◆ WHAT IS EXPECTED ◆
Are you able to retype all the records below exactly?

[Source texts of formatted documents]
________

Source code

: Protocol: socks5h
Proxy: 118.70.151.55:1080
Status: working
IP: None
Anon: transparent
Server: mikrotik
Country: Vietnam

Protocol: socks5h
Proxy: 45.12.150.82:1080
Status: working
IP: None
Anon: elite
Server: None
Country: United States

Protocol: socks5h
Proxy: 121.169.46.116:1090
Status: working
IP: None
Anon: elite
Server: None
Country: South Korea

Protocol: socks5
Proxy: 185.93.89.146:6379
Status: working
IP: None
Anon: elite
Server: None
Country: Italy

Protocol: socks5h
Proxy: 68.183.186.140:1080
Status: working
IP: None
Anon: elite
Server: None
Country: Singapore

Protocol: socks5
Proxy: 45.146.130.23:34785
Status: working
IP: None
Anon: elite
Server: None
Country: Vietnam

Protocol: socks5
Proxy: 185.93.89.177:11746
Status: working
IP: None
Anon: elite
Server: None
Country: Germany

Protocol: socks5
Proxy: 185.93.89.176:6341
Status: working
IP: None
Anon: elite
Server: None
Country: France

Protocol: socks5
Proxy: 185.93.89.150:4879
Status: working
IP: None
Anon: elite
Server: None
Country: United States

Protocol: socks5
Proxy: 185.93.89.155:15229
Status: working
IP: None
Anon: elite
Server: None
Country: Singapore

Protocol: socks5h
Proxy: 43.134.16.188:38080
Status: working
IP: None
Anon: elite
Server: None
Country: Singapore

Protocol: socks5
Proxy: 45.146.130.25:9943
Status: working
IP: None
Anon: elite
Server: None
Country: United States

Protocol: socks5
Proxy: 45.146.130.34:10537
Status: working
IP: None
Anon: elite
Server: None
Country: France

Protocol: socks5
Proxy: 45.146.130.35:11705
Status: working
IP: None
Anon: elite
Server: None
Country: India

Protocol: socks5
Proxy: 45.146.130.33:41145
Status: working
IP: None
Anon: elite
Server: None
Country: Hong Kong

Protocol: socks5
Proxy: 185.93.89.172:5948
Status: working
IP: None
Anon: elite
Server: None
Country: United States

________

◆ ANSWER TO THIS EXERCISE ◆
Source code

: Protocol: socks5h
Proxy: 118.70.151.55:1080
Status: working
IP: None
Anon: transparent
Server: mikrotik
Country: Vietnam

Protocol: socks5h
Proxy: 45.12.150.82:1080
Status: working
IP: None
Anon: elite
Server: None
Country: United States

Protocol: socks5h
Proxy: 121.169.46.116:1090
Status: working
IP: None
Anon: elite
Server: None
Country: South Korea

Protocol: socks5
Proxy: 185.93.89.146:6379
Status: working
IP: None
Anon: elite
Server: None
Country: Italy

Protocol: socks5h
Proxy: 68.183.186.140:1080
Status: working
IP: None
Anon: elite
Server: None
Country: Singapore

Protocol: socks5
Proxy: 45.146.130.23:34785
Status: working
IP: None
Anon: elite
Server: None
Country: Vietnam

Protocol: socks5
Proxy: 185.93.89.177:11746
Status: working
IP: None
Anon: elite
Server: None
Country: Germany

Protocol: socks5
Proxy: 185.93.89.176:6341
Status: working
IP: None
Anon: elite
Server: None
Country: France

Protocol: socks5
Proxy: 185.93.89.150:4879
Status: working
IP: None
Anon: elite
Server: None
Country: United States

Protocol: socks5
Proxy: 185.93.89.155:15229
Status: working
IP: None
Anon: elite
Server: None
Country: Singapore

Protocol: socks5h
Proxy: 43.134.16.188:38080
Status: working
IP: None
Anon: elite
Server: None
Country: Singapore

Protocol: socks5
Proxy: 45.146.130.25:9943
Status: working
IP: None
Anon: elite
Server: None
Country: United States

Protocol: socks5
Proxy: 45.146.130.34:10537
Status: working
IP: None
Anon: elite
Server: None
Country: France

Protocol: socks5
Proxy: 45.146.130.35:11705
Status: working
IP: None
Anon: elite
Server: None
Country: India

Protocol: socks5
Proxy: 45.146.130.33:41145
Status: working
IP: None
Anon: elite
Server: None
Country: Hong Kong

Protocol: socks5
Proxy: 185.93.89.172:5948
Status: working
IP: None
Anon: elite
Server: None
Country: United States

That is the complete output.